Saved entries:

● ● ●

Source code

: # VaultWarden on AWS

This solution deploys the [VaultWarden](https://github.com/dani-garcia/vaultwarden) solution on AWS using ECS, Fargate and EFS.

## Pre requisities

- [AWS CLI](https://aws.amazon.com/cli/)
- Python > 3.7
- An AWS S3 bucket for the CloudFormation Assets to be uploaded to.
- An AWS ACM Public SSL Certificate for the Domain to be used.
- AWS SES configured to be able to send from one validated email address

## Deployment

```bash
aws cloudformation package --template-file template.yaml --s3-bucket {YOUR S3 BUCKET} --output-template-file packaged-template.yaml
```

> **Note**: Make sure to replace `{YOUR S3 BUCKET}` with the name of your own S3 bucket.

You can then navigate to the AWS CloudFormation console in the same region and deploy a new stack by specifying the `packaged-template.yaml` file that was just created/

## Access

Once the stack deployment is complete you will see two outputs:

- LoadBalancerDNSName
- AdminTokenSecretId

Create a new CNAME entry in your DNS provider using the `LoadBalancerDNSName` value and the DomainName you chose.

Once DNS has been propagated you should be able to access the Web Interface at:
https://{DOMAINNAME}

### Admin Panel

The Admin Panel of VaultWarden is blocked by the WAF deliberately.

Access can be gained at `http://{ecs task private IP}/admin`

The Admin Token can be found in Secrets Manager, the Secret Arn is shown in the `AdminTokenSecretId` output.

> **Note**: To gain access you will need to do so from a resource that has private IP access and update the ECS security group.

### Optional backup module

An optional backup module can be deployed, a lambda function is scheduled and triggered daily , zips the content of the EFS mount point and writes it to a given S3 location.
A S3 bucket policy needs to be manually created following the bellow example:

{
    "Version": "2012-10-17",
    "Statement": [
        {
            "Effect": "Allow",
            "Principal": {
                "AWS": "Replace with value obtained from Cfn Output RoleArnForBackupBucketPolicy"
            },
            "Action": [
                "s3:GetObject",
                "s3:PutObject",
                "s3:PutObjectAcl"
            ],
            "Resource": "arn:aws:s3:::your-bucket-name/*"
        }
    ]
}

● ● ●

INSTRUCTIONS TO FOLLOW: Establish how many lines of the records contain the string "template" and state that number without elaboration.

ANSWER BOX: 2